Santa Catarina chegou à marca de 12 Indicações Geográficas (IGs) reconhecidas pelo Instituto Nacional da Propriedade Industrial (INPI).
O mais novo registro foi concedido ao alho roxo produzido no Planalto Catarinense, que recebeu a Denominação de Origem (DO).
A nomenclatura é destinada a produtos em que as características e qualidades estão diretamente relacionadas ao território onde são produzidos.
A conquista é resultado de um trabalho coletivo da Secretaria de Estado da Agricultura e Pecuária (Sape), Epagri, em parceria com Cidasc, Sebrae, UFSC e Copar (Cooperativa Regional Agropecuária do Meio-Oeste Catarinense).
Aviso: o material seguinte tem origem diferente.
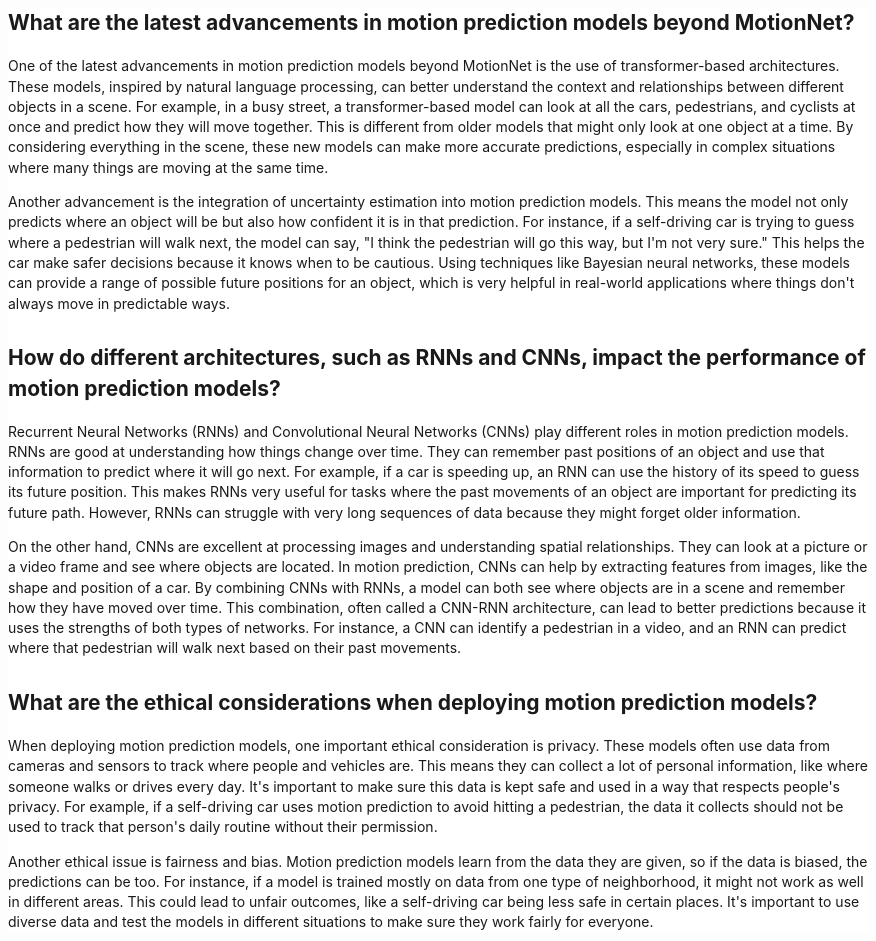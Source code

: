 ## What are the latest advancements in motion prediction models beyond MotionNet?

One of the latest advancements in motion prediction models beyond MotionNet is the use of transformer-based architectures. These models, inspired by natural language processing, can better understand the context and relationships between different objects in a scene. For example, in a busy street, a transformer-based model can look at all the cars, pedestrians, and cyclists at once and predict how they will move together. This is different from older models that might only look at one object at a time. By considering everything in the scene, these new models can make more accurate predictions, especially in complex situations where many things are moving at the same time.

Another advancement is the integration of uncertainty estimation into motion prediction models. This means the model not only predicts where an object will be but also how confident it is in that prediction. For instance, if a self-driving car is trying to guess where a pedestrian will walk next, the model can say, "I think the pedestrian will go this way, but I'm not very sure." This helps the car make safer decisions because it knows when to be cautious. Using techniques like Bayesian neural networks, these models can provide a range of possible future positions for an object, which is very helpful in real-world applications where things don't always move in predictable ways.

## How do different architectures, such as RNNs and CNNs, impact the performance of motion prediction models?

Recurrent Neural Networks (RNNs) and Convolutional Neural Networks (CNNs) play different roles in motion prediction models. RNNs are good at understanding how things change over time. They can remember past positions of an object and use that information to predict where it will go next. For example, if a car is speeding up, an RNN can use the history of its speed to guess its future position. This makes RNNs very useful for tasks where the past movements of an object are important for predicting its future path. However, RNNs can struggle with very long sequences of data because they might forget older information.

On the other hand, CNNs are excellent at processing images and understanding spatial relationships. They can look at a picture or a video frame and see where objects are located. In motion prediction, CNNs can help by extracting features from images, like the shape and position of a car. By combining CNNs with RNNs, a model can both see where objects are in a scene and remember how they have moved over time. This combination, often called a CNN-RNN architecture, can lead to better predictions because it uses the strengths of both types of networks. For instance, a CNN can identify a pedestrian in a video, and an RNN can predict where that pedestrian will walk next based on their past movements.

## What are the ethical considerations when deploying motion prediction models?

When deploying motion prediction models, one important ethical consideration is privacy. These models often use data from cameras and sensors to track where people and vehicles are. This means they can collect a lot of personal information, like where someone walks or drives every day. It's important to make sure this data is kept safe and used in a way that respects people's privacy. For example, if a self-driving car uses motion prediction to avoid hitting a pedestrian, the data it collects should not be used to track that person's daily routine without their permission.

Another ethical issue is fairness and bias. Motion prediction models learn from the data they are given, so if the data is biased, the predictions can be too. For instance, if a model is trained mostly on data from one type of neighborhood, it might not work as well in different areas. This could lead to unfair outcomes, like a self-driving car being less safe in certain places. It's important to use diverse data and test the models in different situations to make sure they work fairly for everyone.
Segundo o secretário de Estado da Agricultura e Pecuária, Admir Dalla Cort, o reconhecimento é uma conquista que valoriza o produto e os produtores de todo o agronegócio catarinense.
O presidente da Epagri, Dirceu Leite, comenta sobre a importância do reconhecimento para a agricultura do estado.
SONORA
Reconhecido pela coloração roxa intensa, aroma marcante e maior concentração de compostos voláteis, o alho roxo do Planalto Catarinense se destaca pelas condições únicas de clima, solo e pelo saber tradicional acumulado pelos produtores da região.
O reconhecimento abrange os municípios de Caçador, Lebon Régis, Fraiburgo, Monte Carlo, Brunópolis, Curitibanos e Frei Rogério.
Entre as 12 Indicações Geográficas (IG) de Santa Catarina estão a Uva Goethe; Linguiça Blumenau; Cachaça e Aguardente de Luiz Alves; Frescal de São Joaquim e agora o Alho Roxo do Planalto Catarinense.